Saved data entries
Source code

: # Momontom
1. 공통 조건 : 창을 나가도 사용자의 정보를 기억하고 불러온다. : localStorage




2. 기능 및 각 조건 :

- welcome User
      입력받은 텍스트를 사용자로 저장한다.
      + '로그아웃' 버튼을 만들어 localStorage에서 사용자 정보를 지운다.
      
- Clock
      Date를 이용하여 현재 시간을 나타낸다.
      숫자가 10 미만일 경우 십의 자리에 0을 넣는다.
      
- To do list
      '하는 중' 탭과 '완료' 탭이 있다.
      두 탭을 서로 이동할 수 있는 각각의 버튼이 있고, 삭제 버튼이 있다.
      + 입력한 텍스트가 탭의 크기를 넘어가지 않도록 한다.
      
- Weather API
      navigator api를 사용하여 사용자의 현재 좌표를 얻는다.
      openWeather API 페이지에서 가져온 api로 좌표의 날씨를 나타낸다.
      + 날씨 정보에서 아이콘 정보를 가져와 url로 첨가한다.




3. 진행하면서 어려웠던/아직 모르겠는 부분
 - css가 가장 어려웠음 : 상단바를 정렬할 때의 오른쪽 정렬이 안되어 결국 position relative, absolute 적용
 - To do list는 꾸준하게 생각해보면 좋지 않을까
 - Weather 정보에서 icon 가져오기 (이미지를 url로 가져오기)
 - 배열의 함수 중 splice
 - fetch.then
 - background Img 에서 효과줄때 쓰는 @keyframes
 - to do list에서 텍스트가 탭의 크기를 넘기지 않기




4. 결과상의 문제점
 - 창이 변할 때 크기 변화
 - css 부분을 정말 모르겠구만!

-- Problem --
Please copy every line from the entries that includes the word "사용자의".

-- Answer box --
1. 공통 조건 : 창을 나가도 사용자의 정보를 기억하고 불러온다. : localStorage
      navigator api를 사용하여 사용자의 현재 좌표를 얻는다.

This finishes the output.